The consumer products industry is vast and change in this area is fast. We asked our Zintro experts for their predictions for the coming year and why. Here is what they had to say.
Aditya Ghosh, an expert in consumer electronics in international markets, says that he has identified some products that might do well in the year 2013:
- Smart TVs: A Smart TV is referred to as hybrid TV, which is an integration of Internet into television sets and set up boxes. Samsung has already started promoting their range of Smart TVs.
- Digital Camera connected with Internet: “Traditionally, the pictures taken from a camera have to be downloaded and then uploaded into social and networking sites like Facebook. Samsung has developed a camera where pictures can be uploaded directly from the camera. This will save time and avoid the troubles of uploading and downloading,” says Ghosh.
- Inverter air conditioner: “An inverter in an air conditioner is used to control the speed of the compressor motor to allow continuously regulated temperature. As the product consumes less power, it is at least 30-50 percent cheaper to run. It is quieter and without temperature fluctuations, which maximizing comfort level. Brands like Sharp, Fujitsu have already launched their products, and they will sell well in 2013,” he says.
- Tablet with external keyboard: The extension of a keyboard with a tablet might reduce the sales of laptops. This product will move well if the price mapping is properly done, notes Ghosh.
Robert Heiblim, an expert in the consumer electronics sector, says that the top trend he is seeing is constantly connected devices. “More than just handsets and tablets, we are now seeing most every kind of electronic and electrical device being connected in a wired or wireless manner to the Internet,” he says. “The impact is like ripples extending outward that affect many other products and industries. Naturally, it first starts with things like audio and video media. The consumer expectation, however, is rapidly expanding to expect connectivity and access anywhere to anything they want on demand. This is a threat to media and incumbent content distributors that do not have fully interactive models at this time.”
Heiblim says that the ultra-connectivity environment has the potential to transform the majority of products and structures, and it affects price point, which means overflow to the retail environment and all kinds of services. “There will be many failures and much money spent on adjustments to products and services of all kinds,” says Heiblim. “We will see impacts on home control devices, automation, and services; the telecommunications markets, which will continue to move from wired to wireless; and the education marketplace.”
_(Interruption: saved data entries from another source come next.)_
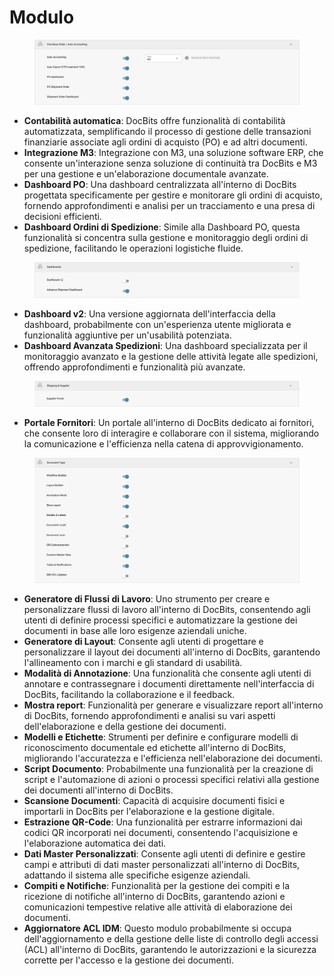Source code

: # Modulo

<figure><img src="../../../../.gitbook/assets/Bildschirmfoto 2024-05-04 um 15.57.42.png" alt=""><figcaption></figcaption></figure>

* **Contabilità automatica**: DocBits offre funzionalità di contabilità automatizzata, semplificando il processo di gestione delle transazioni finanziarie associate agli ordini di acquisto (PO) e ad altri documenti.
* **Integrazione M3**: Integrazione con M3, una soluzione software ERP, che consente un'interazione senza soluzione di continuità tra DocBits e M3 per una gestione e un'elaborazione documentale avanzate.
* **Dashboard PO**: Una dashboard centralizzata all'interno di DocBits progettata specificamente per gestire e monitorare gli ordini di acquisto, fornendo approfondimenti e analisi per un tracciamento e una presa di decisioni efficienti.
* **Dashboard Ordini di Spedizione**: Simile alla Dashboard PO, questa funzionalità si concentra sulla gestione e monitoraggio degli ordini di spedizione, facilitando le operazioni logistiche fluide.

<figure><img src="../../../../.gitbook/assets/Bildschirmfoto 2024-05-04 um 15.57.52.png" alt=""><figcaption></figcaption></figure>

* **Dashboard v2**: Una versione aggiornata dell'interfaccia della dashboard, probabilmente con un'esperienza utente migliorata e funzionalità aggiuntive per un'usabilità potenziata.
* **Dashboard Avanzata Spedizioni**: Una dashboard specializzata per il monitoraggio avanzato e la gestione delle attività legate alle spedizioni, offrendo approfondimenti e funzionalità più avanzate.

<figure><img src="../../../../.gitbook/assets/Bildschirmfoto 2024-05-04 um 15.58.02.png" alt=""><figcaption></figcaption></figure>

* **Portale Fornitori**: Un portale all'interno di DocBits dedicato ai fornitori, che consente loro di interagire e collaborare con il sistema, migliorando la comunicazione e l'efficienza nella catena di approvvigionamento.

<figure><img src="../../../../.gitbook/assets/Bildschirmfoto 2024-05-04 um 15.58.17.png" alt=""><figcaption></figcaption></figure>

* **Generatore di Flussi di Lavoro**: Uno strumento per creare e personalizzare flussi di lavoro all'interno di DocBits, consentendo agli utenti di definire processi specifici e automatizzare la gestione dei documenti in base alle loro esigenze aziendali uniche.
* **Generatore di Layout**: Consente agli utenti di progettare e personalizzare il layout dei documenti all'interno di DocBits, garantendo l'allineamento con i marchi e gli standard di usabilità.
* **Modalità di Annotazione**: Una funzionalità che consente agli utenti di annotare e contrassegnare i documenti direttamente nell'interfaccia di DocBits, facilitando la collaborazione e il feedback.
* **Mostra report**: Funzionalità per generare e visualizzare report all'interno di DocBits, fornendo approfondimenti e analisi su vari aspetti dell'elaborazione e della gestione dei documenti.
* **Modelli e Etichette**: Strumenti per definire e configurare modelli di riconoscimento documentale ed etichette all'interno di DocBits, migliorando l'accuratezza e l'efficienza nell'elaborazione dei documenti.
* **Script Documento**: Probabilmente una funzionalità per la creazione di script e l'automazione di azioni o processi specifici relativi alla gestione dei documenti all'interno di DocBits.
* **Scansione Documenti**: Capacità di acquisire documenti fisici e importarli in DocBits per l'elaborazione e la gestione digitale.
* **Estrazione QR-Code**: Una funzionalità per estrarre informazioni dai codici QR incorporati nei documenti, consentendo l'acquisizione e l'elaborazione automatica dei dati.
* **Dati Master Personalizzati**: Consente agli utenti di definire e gestire campi e attributi di dati master personalizzati all'interno di DocBits, adattando il sistema alle specifiche esigenze aziendali.
* **Compiti e Notifiche**: Funzionalità per la gestione dei compiti e la ricezione di notifiche all'interno di DocBits, garantendo azioni e comunicazioni tempestive relative alle attività di elaborazione dei documenti.
* **Aggiornatore ACL IDM**: Questo modulo probabilmente si occupa dell'aggiornamento e della gestione delle liste di controllo degli accessi (ACL) all'interno di DocBits, garantendo le autorizzazioni e la sicurezza corrette per l'accesso e la gestione dei documenti.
Laszlo Tapolcai, a consumer product designer and educator, sees two sides in the world of consumer products: consumers/users with needs to be satisfied and corporations that produce new products that are affordable and functional. “Until the two sides match each others’ needs there will always be missed and/or happy matches in the market place,” he says. “Companies must research consumer needs and simply target them and satisfy them while continuously searching or starting new trends.:
Tapolcai says that consumers are overwhelmed by many mass produced, faceless products, like mobile phones or cars that do not have individuality or character. Therefore, companies are responding by producing and marketing products that the consumer can change after the purchase, like mobile phone cases that allow for individuation. “This customization will increase for products that are mass produced and cheap, creating another kind of consumer-satisfaction. However, these products must be green and sustainable and innovative.”